Search code examples
pythonpython-docx

When I save the docx file in python, data gets corrupted


I am able to edit & save txt without problem but when I save the docx file, data gets corrupted. Like the image here: image of error Any suggestions to save docx properly? Thanks.

    def save(self,MainWindow):
        if self.docURL == "" or self.docURL.split(".")[-1] == "txt":
            text = self.textEdit_3.toPlainText()
            file = open(self.docURL[:-4]+"_EDITED.txt","w+")
            file.write(text)
            file.close()
        elif self.docURL == "" or self.docURL.split(".")[-1] == "docx":
            text = self.textEdit_3.toPlainText()
            file = open(self.docURL[:-4] + "_EDITED.docx", "w+")
            file.write(text)
            file.close()

Solution

  • .docx files are much more than text - they are actually a collection of XML files with a very specific format.

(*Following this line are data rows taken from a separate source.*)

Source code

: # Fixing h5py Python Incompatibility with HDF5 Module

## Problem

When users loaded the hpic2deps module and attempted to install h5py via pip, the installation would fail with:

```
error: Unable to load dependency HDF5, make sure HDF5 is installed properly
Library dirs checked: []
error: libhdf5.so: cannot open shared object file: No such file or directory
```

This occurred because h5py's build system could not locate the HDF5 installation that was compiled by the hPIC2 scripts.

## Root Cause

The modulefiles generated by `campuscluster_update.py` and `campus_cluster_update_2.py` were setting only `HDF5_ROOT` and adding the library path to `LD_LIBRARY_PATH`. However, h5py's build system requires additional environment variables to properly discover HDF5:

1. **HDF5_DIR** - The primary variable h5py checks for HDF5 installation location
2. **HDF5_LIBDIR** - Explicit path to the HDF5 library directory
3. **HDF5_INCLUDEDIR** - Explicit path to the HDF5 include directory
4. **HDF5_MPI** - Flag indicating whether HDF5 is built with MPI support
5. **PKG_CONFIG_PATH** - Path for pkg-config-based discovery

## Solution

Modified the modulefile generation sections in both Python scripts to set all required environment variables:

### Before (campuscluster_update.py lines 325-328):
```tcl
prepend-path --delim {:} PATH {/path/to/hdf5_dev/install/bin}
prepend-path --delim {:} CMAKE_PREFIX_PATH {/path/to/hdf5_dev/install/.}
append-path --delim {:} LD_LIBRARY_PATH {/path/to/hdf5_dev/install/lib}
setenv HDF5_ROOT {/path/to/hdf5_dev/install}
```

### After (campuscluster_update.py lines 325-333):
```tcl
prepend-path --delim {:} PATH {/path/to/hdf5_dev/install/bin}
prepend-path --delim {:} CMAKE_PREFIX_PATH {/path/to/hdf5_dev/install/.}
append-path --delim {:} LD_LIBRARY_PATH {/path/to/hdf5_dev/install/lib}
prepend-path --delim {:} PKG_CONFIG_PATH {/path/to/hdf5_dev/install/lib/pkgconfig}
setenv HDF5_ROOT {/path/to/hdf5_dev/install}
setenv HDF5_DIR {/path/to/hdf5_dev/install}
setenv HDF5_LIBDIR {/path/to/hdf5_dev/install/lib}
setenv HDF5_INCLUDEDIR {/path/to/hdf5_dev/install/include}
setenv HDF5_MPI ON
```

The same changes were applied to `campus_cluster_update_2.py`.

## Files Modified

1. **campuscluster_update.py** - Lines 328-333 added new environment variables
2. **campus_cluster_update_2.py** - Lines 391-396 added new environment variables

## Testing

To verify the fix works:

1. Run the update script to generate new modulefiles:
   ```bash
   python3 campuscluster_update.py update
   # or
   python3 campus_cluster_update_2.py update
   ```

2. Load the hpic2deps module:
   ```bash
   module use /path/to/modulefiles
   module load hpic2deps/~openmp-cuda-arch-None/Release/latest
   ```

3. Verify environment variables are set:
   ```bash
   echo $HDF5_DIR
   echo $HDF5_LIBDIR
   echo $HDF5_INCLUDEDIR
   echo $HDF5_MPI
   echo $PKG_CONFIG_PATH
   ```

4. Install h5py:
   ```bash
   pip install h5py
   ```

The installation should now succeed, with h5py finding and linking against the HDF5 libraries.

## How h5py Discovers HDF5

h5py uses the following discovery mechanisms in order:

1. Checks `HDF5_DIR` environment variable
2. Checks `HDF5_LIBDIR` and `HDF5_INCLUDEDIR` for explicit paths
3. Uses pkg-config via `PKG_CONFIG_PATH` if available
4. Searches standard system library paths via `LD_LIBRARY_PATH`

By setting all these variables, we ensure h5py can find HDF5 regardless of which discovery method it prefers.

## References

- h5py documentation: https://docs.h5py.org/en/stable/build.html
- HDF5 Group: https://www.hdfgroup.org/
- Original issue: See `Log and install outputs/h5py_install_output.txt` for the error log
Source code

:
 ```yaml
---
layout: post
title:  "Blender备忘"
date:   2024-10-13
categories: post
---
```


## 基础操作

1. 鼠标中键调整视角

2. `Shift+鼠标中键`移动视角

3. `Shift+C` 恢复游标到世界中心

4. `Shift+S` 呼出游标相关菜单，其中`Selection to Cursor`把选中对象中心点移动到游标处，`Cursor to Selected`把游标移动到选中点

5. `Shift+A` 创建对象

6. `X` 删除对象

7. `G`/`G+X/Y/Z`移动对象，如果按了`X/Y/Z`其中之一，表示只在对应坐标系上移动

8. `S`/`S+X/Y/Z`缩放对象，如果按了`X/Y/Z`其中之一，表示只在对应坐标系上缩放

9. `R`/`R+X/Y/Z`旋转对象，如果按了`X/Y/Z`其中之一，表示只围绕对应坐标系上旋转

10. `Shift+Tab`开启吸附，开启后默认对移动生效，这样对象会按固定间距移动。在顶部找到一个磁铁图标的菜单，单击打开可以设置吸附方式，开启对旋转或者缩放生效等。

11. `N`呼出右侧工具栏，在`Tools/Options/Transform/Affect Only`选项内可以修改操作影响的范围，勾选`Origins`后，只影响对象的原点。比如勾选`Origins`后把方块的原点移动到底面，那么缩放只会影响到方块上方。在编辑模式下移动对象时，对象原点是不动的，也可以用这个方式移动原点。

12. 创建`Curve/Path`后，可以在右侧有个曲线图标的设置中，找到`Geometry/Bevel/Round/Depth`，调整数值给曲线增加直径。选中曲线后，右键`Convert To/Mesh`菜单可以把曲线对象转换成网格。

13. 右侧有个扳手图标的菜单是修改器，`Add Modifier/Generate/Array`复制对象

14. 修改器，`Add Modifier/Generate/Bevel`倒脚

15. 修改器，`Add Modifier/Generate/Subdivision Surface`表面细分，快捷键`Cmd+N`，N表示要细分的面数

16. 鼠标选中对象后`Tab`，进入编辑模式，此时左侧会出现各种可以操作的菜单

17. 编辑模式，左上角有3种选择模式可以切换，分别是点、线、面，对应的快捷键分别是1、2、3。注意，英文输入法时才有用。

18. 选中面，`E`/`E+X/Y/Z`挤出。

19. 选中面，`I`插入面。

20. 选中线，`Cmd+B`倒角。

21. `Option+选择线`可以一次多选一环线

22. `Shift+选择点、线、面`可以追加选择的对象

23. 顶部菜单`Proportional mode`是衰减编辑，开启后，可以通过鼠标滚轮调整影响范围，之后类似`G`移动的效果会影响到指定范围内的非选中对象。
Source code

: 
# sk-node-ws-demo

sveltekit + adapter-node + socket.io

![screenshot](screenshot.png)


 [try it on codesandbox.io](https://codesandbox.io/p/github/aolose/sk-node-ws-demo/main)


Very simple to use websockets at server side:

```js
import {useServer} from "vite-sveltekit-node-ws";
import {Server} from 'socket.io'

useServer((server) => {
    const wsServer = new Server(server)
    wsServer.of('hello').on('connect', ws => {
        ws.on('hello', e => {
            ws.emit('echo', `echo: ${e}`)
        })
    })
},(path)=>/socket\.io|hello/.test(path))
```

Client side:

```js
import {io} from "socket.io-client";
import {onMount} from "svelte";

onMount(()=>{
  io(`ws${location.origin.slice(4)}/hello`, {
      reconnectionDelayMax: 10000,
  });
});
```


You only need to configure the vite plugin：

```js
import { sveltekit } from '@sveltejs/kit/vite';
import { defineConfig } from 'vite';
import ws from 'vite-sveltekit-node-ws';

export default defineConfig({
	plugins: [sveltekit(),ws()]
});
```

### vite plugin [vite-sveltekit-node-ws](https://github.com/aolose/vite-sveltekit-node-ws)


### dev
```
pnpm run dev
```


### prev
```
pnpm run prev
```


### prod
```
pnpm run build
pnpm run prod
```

To read/write them easily, you need the python-docx module. To adapt your code:

    from docx import Document
    
    ...
    
    elif self.docURL == "" or self.docURL.split(".")[-1] == "docx":
        text = self.textEdit_3.toPlainText()
        doc = Document()
        paragraph = doc.add_paragraph(text)
        doc.save(self.docURL[:-4] + "_EDITED.docx"
    

    and you're all set. There is much more you can do regarding text formatting, inserting images and shapes, creating tables, etc., but this will get you going. I linked to the docs above.